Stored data
Content starts

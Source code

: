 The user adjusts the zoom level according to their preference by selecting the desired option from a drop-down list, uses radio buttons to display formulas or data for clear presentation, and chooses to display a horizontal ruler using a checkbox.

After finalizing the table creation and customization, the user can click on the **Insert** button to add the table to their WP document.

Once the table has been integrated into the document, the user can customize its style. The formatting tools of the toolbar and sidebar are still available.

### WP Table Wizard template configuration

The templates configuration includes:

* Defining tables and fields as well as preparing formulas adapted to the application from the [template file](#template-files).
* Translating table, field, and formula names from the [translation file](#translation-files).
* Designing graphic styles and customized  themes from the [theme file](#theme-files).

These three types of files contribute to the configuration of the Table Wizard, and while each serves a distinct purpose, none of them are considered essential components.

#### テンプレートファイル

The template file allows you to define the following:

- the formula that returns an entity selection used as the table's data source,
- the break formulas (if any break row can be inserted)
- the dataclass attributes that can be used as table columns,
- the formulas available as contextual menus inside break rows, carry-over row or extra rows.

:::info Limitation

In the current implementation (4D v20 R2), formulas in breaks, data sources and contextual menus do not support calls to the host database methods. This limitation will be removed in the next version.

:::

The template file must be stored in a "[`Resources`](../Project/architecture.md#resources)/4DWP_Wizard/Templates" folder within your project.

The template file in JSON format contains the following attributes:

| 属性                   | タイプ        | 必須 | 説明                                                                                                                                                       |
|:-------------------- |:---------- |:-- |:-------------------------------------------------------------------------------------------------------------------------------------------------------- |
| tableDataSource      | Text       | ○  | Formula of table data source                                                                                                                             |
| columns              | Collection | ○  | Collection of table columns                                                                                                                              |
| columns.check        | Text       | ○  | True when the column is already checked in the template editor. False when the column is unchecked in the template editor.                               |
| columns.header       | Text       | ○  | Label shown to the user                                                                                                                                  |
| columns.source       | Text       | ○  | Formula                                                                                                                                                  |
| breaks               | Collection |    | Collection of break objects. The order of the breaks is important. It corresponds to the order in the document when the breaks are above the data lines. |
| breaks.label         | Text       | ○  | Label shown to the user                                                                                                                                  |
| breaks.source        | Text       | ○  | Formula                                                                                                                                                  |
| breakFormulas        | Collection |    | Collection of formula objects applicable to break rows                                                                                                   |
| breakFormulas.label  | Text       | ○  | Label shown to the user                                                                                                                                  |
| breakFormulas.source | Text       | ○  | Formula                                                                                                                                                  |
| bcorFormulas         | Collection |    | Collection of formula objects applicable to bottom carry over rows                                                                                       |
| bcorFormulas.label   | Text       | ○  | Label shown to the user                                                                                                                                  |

Content ends

EXERCISE PROMPT:
Retype the records above so that nothing differs from the original.

EXERCISE RESPONSE:
Source code

: The user adjusts the zoom level according to their preference by selecting the desired option from a drop-down list, uses radio buttons to display formulas or data for clear presentation, and chooses to display a horizontal ruler using a checkbox.

After finalizing the table creation and customization, the user can click on the **Insert** button to add the table to their WP document.

Once the table has been integrated into the document, the user can customize its style. The formatting tools of the toolbar and sidebar are still available.

### WP Table Wizard template configuration

The templates configuration includes:

* Defining tables and fields as well as preparing formulas adapted to the application from the [template file](#template-files).
* Translating table, field, and formula names from the [translation file](#translation-files).
* Designing graphic styles and customized  themes from the [theme file](#theme-files).

These three types of files contribute to the configuration of the Table Wizard, and while each serves a distinct purpose, none of them are considered essential components.

#### テンプレートファイル

The template file allows you to define the following:

- the formula that returns an entity selection used as the table's data source,
- the break formulas (if any break row can be inserted)
- the dataclass attributes that can be used as table columns,
- the formulas available as contextual menus inside break rows, carry-over row or extra rows.

:::info Limitation

In the current implementation (4D v20 R2), formulas in breaks, data sources and contextual menus do not support calls to the host database methods. This limitation will be removed in the next version.

:::

The template file must be stored in a "[`Resources`](../Project/architecture.md#resources)/4DWP_Wizard/Templates" folder within your project.

The template file in JSON format contains the following attributes:

| 属性                   | タイプ        | 必須 | 説明                                                                                                                                                       |
|:-------------------- |:---------- |:-- |:-------------------------------------------------------------------------------------------------------------------------------------------------------- |
| tableDataSource      | Text       | ○  | Formula of table data source                                                                                                                             |
| columns              | Collection | ○  | Collection of table columns                                                                                                                              |
| columns.check        | Text       | ○  | True when the column is already checked in the template editor. False when the column is unchecked in the template editor.                               |
| columns.header       | Text       | ○  | Label shown to the user                                                                                                                                  |
| columns.source       | Text       | ○  | Formula                                                                                                                                                  |
| breaks               | Collection |    | Collection of break objects. The order of the breaks is important. It corresponds to the order in the document when the breaks are above the data lines. |
| breaks.label         | Text       | ○  | Label shown to the user                                                                                                                                  |
| breaks.source        | Text       | ○  | Formula                                                                                                                                                  |
| breakFormulas        | Collection |    | Collection of formula objects applicable to break rows                                                                                                   |
| breakFormulas.label  | Text       | ○  | Label shown to the user                                                                                                                                  |
| breakFormulas.source | Text       | ○  | Formula                                                                                                                                                  |
| bcorFormulas         | Collection |    | Collection of formula objects applicable to bottom carry over rows                                                                                       |
| bcorFormulas.label   | Text       | ○  | Label shown to the user                                                                                                                                  |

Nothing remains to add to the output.